■ Records to process:
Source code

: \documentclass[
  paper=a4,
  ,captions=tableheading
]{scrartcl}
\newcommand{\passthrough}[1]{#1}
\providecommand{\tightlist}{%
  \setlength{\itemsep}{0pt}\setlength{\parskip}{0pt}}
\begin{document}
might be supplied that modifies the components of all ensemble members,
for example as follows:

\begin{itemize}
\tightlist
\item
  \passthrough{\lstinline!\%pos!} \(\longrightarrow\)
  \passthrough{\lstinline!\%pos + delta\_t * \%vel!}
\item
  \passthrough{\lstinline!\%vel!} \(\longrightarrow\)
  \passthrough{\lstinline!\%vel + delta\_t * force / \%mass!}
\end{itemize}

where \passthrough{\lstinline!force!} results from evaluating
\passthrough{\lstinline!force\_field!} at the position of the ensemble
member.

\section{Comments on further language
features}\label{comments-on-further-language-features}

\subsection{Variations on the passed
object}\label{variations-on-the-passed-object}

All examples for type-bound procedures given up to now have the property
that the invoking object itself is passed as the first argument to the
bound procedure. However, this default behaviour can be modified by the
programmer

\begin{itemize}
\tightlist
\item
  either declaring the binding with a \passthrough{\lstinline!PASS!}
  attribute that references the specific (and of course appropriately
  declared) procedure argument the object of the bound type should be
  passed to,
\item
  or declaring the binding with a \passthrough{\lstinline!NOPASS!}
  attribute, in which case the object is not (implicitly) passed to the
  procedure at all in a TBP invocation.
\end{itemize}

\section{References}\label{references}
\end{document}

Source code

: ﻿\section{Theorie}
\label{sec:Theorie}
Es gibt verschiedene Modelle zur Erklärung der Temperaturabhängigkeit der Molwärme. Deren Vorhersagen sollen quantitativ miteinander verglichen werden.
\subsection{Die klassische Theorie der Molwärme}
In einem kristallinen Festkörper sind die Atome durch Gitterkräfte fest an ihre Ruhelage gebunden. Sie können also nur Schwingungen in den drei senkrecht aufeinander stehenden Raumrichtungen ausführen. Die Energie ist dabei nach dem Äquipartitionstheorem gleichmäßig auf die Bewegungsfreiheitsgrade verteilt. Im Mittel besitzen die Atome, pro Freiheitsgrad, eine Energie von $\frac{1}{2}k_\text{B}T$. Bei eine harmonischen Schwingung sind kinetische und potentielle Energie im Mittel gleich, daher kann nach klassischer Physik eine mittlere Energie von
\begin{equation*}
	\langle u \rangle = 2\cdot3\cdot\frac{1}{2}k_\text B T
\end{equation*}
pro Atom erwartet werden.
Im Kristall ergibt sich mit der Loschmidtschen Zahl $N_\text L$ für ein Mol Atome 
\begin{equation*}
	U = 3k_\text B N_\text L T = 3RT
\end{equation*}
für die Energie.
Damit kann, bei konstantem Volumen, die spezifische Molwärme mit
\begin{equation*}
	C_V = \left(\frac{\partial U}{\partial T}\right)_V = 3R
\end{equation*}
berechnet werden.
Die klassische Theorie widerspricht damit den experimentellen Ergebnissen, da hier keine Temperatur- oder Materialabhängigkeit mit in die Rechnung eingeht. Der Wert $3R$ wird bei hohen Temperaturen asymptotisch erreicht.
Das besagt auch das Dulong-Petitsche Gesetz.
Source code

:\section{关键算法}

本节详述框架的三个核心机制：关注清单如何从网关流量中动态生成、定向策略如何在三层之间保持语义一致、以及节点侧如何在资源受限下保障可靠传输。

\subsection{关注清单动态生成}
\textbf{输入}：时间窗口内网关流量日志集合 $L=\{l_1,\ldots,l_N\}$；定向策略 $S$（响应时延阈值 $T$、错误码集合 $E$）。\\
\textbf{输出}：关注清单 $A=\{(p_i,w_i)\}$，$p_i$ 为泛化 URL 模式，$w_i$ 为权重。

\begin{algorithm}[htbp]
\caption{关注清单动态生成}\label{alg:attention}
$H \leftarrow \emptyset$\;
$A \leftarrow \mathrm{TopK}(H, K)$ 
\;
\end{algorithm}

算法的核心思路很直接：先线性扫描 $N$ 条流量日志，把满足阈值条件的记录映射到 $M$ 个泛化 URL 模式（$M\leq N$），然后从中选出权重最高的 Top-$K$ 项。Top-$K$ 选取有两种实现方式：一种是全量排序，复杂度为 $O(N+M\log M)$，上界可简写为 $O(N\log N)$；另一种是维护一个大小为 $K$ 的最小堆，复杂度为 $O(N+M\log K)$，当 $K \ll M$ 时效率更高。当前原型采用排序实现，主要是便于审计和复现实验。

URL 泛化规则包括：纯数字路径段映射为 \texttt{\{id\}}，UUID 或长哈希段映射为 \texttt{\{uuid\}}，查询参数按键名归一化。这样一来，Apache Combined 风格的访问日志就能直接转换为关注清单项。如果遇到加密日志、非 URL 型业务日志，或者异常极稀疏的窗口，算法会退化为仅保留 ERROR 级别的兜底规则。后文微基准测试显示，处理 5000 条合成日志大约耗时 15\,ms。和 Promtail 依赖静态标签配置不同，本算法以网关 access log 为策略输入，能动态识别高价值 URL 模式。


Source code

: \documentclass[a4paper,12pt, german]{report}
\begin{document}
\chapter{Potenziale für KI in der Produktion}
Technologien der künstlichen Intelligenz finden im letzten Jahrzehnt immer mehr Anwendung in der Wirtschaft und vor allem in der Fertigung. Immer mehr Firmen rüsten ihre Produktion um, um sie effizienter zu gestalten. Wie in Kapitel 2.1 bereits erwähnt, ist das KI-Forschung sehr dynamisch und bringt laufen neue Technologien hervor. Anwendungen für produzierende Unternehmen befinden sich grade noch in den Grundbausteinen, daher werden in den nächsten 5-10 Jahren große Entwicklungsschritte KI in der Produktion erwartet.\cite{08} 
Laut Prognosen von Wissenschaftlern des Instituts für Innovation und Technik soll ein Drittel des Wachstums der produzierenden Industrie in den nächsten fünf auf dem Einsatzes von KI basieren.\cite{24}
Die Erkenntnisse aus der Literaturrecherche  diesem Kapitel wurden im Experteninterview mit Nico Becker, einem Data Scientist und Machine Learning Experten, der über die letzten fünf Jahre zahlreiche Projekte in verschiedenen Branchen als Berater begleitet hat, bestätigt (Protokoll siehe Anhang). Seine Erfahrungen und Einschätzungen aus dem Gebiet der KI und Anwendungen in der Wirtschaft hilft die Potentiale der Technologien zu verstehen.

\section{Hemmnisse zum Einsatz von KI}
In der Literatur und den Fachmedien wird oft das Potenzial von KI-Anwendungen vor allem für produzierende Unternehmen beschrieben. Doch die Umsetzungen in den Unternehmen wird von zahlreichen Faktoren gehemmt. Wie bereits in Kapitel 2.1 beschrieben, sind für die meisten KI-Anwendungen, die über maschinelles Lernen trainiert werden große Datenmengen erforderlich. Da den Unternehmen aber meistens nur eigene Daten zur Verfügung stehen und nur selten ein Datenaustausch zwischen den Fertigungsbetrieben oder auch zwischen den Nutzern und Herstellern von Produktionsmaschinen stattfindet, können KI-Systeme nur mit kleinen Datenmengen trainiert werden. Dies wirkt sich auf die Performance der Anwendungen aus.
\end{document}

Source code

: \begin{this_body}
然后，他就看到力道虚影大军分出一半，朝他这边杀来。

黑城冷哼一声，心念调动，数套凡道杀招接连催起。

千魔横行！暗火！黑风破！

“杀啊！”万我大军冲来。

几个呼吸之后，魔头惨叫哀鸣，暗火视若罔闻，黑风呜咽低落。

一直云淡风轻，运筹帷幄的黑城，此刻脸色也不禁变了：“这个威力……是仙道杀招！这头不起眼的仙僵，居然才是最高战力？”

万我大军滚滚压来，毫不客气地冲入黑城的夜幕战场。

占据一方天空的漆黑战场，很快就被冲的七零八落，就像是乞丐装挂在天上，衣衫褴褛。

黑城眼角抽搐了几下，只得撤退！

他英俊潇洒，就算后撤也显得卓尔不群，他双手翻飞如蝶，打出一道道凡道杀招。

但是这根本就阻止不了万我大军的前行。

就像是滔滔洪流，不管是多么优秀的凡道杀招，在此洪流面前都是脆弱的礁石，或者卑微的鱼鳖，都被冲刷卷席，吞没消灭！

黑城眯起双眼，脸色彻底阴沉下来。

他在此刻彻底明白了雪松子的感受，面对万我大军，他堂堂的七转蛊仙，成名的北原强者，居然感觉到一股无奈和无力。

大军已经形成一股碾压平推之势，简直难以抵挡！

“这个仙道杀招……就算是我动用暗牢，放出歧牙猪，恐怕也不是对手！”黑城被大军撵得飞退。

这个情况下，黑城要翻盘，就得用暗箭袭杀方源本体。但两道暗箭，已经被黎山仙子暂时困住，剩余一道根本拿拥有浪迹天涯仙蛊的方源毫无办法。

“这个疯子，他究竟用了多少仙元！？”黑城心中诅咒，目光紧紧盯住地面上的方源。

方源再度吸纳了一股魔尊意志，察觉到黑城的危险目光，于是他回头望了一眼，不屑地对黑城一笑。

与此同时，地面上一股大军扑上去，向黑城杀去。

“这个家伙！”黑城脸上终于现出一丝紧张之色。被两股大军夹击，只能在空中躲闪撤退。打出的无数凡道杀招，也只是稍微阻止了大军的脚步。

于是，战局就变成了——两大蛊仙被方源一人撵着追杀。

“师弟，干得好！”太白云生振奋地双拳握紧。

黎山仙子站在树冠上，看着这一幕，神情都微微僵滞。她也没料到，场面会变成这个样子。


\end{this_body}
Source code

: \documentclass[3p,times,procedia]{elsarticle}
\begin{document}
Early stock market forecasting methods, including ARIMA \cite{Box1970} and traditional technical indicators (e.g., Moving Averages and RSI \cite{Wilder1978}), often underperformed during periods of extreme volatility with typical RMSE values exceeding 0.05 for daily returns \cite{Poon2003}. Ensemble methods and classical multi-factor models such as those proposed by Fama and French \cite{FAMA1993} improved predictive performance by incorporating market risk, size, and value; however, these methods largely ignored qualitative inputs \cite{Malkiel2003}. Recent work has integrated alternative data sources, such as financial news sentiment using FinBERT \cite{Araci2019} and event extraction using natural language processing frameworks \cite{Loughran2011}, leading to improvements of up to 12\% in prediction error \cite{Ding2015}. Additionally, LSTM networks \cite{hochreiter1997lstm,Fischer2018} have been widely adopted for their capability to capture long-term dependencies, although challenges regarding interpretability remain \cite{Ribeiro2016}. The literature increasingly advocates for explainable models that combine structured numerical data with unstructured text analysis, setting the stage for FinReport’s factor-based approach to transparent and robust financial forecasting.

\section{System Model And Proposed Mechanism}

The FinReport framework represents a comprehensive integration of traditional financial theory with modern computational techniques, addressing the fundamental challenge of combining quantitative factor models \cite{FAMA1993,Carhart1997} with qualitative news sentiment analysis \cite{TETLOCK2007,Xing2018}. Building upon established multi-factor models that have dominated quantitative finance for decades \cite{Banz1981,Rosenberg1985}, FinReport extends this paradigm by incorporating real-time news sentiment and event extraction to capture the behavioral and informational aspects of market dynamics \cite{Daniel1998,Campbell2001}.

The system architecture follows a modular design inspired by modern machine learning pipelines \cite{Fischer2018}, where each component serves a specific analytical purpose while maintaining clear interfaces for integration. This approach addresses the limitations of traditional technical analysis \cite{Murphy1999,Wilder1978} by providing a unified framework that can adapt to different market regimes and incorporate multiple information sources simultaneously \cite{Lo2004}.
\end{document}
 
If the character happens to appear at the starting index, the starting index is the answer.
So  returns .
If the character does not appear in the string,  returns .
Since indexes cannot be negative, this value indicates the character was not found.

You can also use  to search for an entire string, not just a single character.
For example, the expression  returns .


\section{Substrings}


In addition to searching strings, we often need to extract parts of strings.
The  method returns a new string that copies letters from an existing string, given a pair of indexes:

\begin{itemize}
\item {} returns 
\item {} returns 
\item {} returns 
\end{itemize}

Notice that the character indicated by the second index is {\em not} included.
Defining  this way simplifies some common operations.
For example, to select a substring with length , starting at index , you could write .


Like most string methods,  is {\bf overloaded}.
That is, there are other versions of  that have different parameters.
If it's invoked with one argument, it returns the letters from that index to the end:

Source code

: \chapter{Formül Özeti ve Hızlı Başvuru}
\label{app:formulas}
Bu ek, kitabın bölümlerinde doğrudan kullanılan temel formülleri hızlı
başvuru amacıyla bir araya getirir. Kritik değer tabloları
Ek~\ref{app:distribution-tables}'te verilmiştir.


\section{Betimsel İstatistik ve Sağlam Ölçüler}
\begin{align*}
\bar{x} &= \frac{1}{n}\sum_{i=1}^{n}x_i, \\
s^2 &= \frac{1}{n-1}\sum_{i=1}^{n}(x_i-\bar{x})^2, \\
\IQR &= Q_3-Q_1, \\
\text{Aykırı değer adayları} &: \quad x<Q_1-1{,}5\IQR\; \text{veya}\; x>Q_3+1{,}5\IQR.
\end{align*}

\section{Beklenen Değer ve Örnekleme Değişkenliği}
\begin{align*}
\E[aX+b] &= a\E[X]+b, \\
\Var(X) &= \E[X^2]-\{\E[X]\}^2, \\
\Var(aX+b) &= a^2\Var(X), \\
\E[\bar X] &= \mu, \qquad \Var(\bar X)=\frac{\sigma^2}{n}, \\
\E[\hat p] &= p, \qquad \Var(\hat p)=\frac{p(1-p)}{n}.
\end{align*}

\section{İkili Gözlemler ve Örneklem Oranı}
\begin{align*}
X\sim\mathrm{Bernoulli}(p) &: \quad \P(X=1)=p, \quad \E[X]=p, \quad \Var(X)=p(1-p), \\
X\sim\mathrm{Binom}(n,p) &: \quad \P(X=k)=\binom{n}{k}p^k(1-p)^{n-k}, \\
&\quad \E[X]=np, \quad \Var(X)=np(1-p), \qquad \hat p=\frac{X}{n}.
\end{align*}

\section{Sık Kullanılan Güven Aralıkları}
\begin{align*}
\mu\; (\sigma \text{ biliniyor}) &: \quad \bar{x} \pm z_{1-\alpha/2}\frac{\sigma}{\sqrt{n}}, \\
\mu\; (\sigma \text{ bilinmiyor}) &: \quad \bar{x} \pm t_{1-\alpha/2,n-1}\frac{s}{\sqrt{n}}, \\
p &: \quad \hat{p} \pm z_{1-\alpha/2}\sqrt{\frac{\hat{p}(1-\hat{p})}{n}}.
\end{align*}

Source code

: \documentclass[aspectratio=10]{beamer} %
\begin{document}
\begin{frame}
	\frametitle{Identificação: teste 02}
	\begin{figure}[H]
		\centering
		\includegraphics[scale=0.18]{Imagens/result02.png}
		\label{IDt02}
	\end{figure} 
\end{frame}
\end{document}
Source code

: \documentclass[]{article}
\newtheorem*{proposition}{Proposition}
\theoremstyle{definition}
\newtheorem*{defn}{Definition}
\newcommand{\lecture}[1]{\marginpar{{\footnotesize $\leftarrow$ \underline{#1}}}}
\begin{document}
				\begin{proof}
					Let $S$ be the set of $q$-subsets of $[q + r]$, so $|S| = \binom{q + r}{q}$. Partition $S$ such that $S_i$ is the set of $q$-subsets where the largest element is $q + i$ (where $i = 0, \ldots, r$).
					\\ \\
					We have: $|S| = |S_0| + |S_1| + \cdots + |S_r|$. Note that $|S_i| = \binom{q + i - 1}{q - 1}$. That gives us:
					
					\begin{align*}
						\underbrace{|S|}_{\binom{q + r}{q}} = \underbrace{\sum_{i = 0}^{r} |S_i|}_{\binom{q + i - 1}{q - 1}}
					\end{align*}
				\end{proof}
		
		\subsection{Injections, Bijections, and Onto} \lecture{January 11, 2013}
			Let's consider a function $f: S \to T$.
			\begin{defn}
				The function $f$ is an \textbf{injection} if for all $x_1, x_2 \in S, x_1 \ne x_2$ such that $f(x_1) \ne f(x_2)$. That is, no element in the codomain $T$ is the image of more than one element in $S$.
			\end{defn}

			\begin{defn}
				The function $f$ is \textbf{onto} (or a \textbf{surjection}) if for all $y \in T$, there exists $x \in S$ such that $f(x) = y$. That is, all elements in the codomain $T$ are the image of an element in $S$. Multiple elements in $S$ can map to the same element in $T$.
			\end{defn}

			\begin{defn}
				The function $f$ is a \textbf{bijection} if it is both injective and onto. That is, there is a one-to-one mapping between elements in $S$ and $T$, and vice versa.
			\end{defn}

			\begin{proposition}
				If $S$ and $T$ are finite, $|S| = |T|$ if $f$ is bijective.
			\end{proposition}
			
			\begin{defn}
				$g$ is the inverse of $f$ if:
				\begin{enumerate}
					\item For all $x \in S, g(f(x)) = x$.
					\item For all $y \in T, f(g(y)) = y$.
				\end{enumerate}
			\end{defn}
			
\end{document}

■ What you will do: From the listing above, return the lines starting at the one with "of the ensemble" and ending at the one with "attribute that references", both kept, exactly as they appear and nothing more.

■ Exercise response:
\passthrough{\lstinline!force\_field!} at the position of the ensemble
member.

\section{Comments on further language
features}\label{comments-on-further-language-features}

\subsection{Variations on the passed
object}\label{variations-on-the-passed-object}

All examples for type-bound procedures given up to now have the property
that the invoking object itself is passed as the first argument to the
bound procedure. However, this default behaviour can be modified by the
programmer

\begin{itemize}
\tightlist
\item
  either declaring the binding with a \passthrough{\lstinline!PASS!}
  attribute that references the specific (and of course appropriately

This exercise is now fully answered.